In his presentation, Podesta praised the Green Energy and Green Economy Act (GEGEA) and its pivotal Feed-in Tariff (FIT) program as being the key drivers responsible for $21 billion in investment in Ontario and the creation of about 20,000 jobs since 2009. He credited the program for creating the kind of stable investment climate that manufacturers, financial institutions and entrepreneurs must have to hasten the transition to a low-carbon economy.
Podesta also referred to a recent Brookings Institute report in his presentation. The report indicated that the growing “clean economy” in the US is manufacturing- and export-intensive, with over 25 per cent of its 2.7 million workers in “green” jobs originating in the manufacturing sector. Median “green collar” wages in the US are 13 per cent higher than median wages in general. Between 2003 and 2010, the US clean economy outperformed the overall economy by a factor of two. He added Ontario is now a North American leader in the creation of these higher paying, export-oriented “green” industries.
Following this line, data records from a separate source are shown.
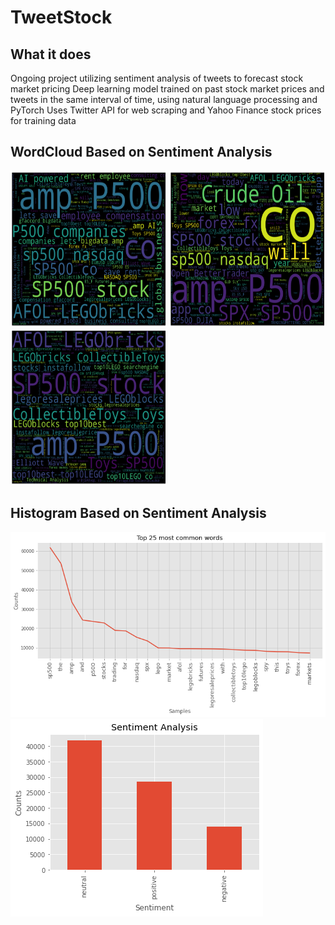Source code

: # TweetStock
## What it does
Ongoing project utilizing sentiment analysis of tweets to forecast stock market pricing
Deep learning model trained on past stock market prices and tweets in the same interval of time, using natural language processing and PyTorch
Uses Twitter API for web scraping and Yahoo Finance stock prices for training data

## WordCloud Based on Sentiment Analysis
<p float="left">
<img src = "https://github.com/BabyChouSr/TweetStock/blob/main/reports/figures/positivewordcloud.png" width = "250" height = "250">
  <img src = "https://github.com/BabyChouSr/TweetStock/blob/main/reports/figures/negativewordcloud.png" width = "250" height = "250">
  <img src = "https://github.com/BabyChouSr/TweetStock/blob/main/reports/figures/neutralwordcloud.png" width = "250" height = "250">
</p>

## Histogram Based on Sentiment Analysis
<img src = "https://github.com/BabyChouSr/TweetStock/blob/main/reports/figures/commonwords.png">
<img src = "https://github.com/BabyChouSr/TweetStock/blob/main/reports/figures/sentimentanalysis.png">


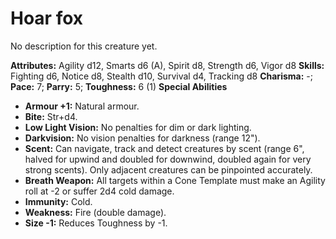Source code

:# Hoar fox

No description for this creature yet.

**Attributes:** Agility d12, Smarts d6 (A), Spirit d8, Strength d6,
Vigor d8
**Skills:** Fighting d6, Notice d8, Stealth d10, Survival d4, Tracking
d8
**Charisma:** -; **Pace:** 7; **Parry:** 5; **Toughness:** 6 (1)
**Special Abilities**

- **Armour +1:** Natural armour.
- **Bite:** Str+d4.
- **Low Light Vision:** No penalties for dim or dark lighting.
- **Darkvision:** No vision penalties for darkness (range 12").
- **Scent:** Can navigate, track and detect creatures by scent (range
6", halved for upwind and doubled for downwind, doubled again for very
strong scents). Only adjacent creatures can be pinpointed accurately.
- **Breath Weapon:** All targets within a Cone Template must make an
Agility roll at -2 or suffer 2d4 cold damage.
- **Immunity:** Cold.
- **Weakness:** Fire (double damage).
- **Size -1:** Reduces Toughness by -1.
Podesta provided the cautionary tale of China’s efforts to corner the renewables market, both in terms of technology development and dominating the export market. Recent media reports make it clear that China, as part of its push to become a world leader in green technology, is intent on putting a price on carbon as a component of its transition to a greener economy. I’ve made my position clear on the need for pricing carbon in Ontario in a previous blog. What’s really interesting about China is that it is being supported, in part, by the US Energy Foundation. As Podesta noted, China’s centrally controlled economy and its ability to regulate “at will” means they will increasingly challenge for world market dominance.
So, it’s concerning when a report just released by the Deutsche Bank in July singled out Ontario as a jurisdiction of concern where the outlook for green energy has “deteriorated” in part due to uncertainty over the future of the FIT program. Ontario has to decide where it wants to be in the international green economy in coming years.